Die WLTP-Werte des ADAC könnten irgendwo zwischen dem Best- und dem Worst-Case-Szenario liegen. Das legen Daten nahe, die Opel veröffentlicht hat. Für den Astra gibt der Hersteller seit Sommer 2016 WLTP-Verbräuche an. Die Spanne dabei ist enorm. Je nachdem, welche Phase des WLTP (langsam, mittel, schnell, sehr schnell) und welche Ausstattung zugrunde gelegt wird.

Im schlimmsten Fall würde beispielsweise ein Astra 1.4 nach WLTP 9,0 Liter Benzin verbrauchen, im besten Fall kommt er auf den gleichen Wert wie nach NEFZ (5,4 l/00 km). Da die Bedingungen für die künftige Zertifizierung noch nicht final feststehen, existiere kein gemittelter Normwert, sagte uns ein Opel-Sprecher.

Profitieren große, kräftige Motoren vom WLTP?
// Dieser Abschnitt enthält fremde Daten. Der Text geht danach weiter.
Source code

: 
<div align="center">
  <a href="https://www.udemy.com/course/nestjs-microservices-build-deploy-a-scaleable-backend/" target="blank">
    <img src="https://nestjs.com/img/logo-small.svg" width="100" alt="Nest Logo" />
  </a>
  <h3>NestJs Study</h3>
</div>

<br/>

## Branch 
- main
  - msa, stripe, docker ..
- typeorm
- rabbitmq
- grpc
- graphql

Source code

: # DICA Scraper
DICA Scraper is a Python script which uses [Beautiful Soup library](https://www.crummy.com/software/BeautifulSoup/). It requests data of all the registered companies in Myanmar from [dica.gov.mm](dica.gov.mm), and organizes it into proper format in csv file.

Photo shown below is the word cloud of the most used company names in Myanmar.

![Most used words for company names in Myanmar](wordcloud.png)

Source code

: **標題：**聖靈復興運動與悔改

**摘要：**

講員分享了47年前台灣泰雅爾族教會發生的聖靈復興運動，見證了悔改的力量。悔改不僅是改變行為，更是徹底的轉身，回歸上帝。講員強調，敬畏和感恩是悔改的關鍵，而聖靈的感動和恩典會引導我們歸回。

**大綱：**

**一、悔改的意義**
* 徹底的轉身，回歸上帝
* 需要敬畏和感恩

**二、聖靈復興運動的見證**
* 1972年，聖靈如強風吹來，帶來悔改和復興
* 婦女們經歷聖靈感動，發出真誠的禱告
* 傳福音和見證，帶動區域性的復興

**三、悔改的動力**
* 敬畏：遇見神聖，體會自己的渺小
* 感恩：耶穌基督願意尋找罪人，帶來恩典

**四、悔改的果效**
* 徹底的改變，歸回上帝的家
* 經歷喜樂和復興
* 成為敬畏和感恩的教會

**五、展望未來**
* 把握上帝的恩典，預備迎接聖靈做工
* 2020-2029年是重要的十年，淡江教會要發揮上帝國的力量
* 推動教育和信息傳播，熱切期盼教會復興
Das dicke SUV Audi SQ7 stößt laut NEFZ 189 g CO2 pro km aus, nach der WLTP-Messung des ADAC sind es 227 g
Quelle: Audi
Die Annahme, dass großvolumige Motoren nach WLTP günstiger werden als derzeit nach NEFZ, stützen die ADAC-Daten nicht. Allerdings wurden bislang nur zwei größere Diesel getestet. In der Theorie sollten sie profitieren: Beim WLTP wird dynamischer beschleunigt als beim NEFZ. Die Endgeschwindigkeit liegt bei 130 km/h, während Autos auf dem NEFZ-Prüfstand maximal 120 km/h erreichen. Die Durchschnittsgeschwindigkeit steigt von 33,4 km/h auf 47 km/h, der neue Zyklus ist um zehn Minuten länger (30 statt 20 Minuten). Allerdings sinkt die Standzeit von 25 Prozent auf 13 Prozent.

Damit sollten Autos mit wenig Leistung im neuen Zyklus öfter in höheren Lastbereichen fahren als im NEFZ. Außer beim Smart Fortwo sind jedoch bei kleineren Motoren keine signifikant größeren Abweichungen nach oben feststellbar als bei mittleren und großen Motoren. Offenbar gibt es also genügend Stellschrauben für die Hersteller, den CO2-Ausstoß zu beeinflussen. Hauptsache, sie sind legal.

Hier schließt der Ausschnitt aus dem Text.